Londonistan by Melanie Phillips
by Melanie Phillips
Encounter. 213 pp. $25.95
When Americans express anger or frustration at Europe’s response to the global threat of Islamism, they generally make an exception for one country: Great Britain. The strong British presence in Iraq and Afghanistan, Prime Minister Tony Blair’s staunch support of President Bush, the legacy of a common history, culture, and language—these have reassured Americans that the United States has at least one ally across the Atlantic on which it can depend.
If the new book by the British journalist Melanie Phillips is right, however, this is an illusion, and a dangerous one at that. A highly successful columnist and broadcaster, and at one time the news editor of the left-wing Guardian, Phillips reveals a very different Britain from the heroic nation that defied Hitler. In fact, she compares the mood today with that of the 1930′s, the era of appeasement. As she shows, senior officials and their cultural cheerleaders still refuse to accept that they are confronted by a murderous, expansionist Islamic ideology, or that their own capital city has been transformed (in a term coined by the Western intelligence community during the 1990′s) into “Londonistan.” For Phillips, Britain is a nation in denial—about Islam, about terrorism, about Israel, and above all about itself.

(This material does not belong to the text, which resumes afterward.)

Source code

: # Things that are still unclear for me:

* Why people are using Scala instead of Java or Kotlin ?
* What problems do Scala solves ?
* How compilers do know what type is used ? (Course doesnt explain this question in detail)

Londonistan is, first and foremost, about the identity crisis provoked by the terrorist attack on London’s transportation system in July 2005. As the British people learned to their horror, the suicide bombers were not foreigners radicalized by suffering or oppression but true-born Englishmen, with good families and good prospects. They differed from most of their contemporaries in only one respect: they were young Muslims who, as Phillips puts it, had “repudiated not just British values but the elementary codes of humanity.” The leader of the bombers, Mohammed Sidique Khan, left behind a surreal video in which, speaking in a Yorkshire accent, he blamed his act of mass murder on British “atrocities” against “my people,” meaning the Muslim ummah. He owed allegiance not to Britain but to Islam.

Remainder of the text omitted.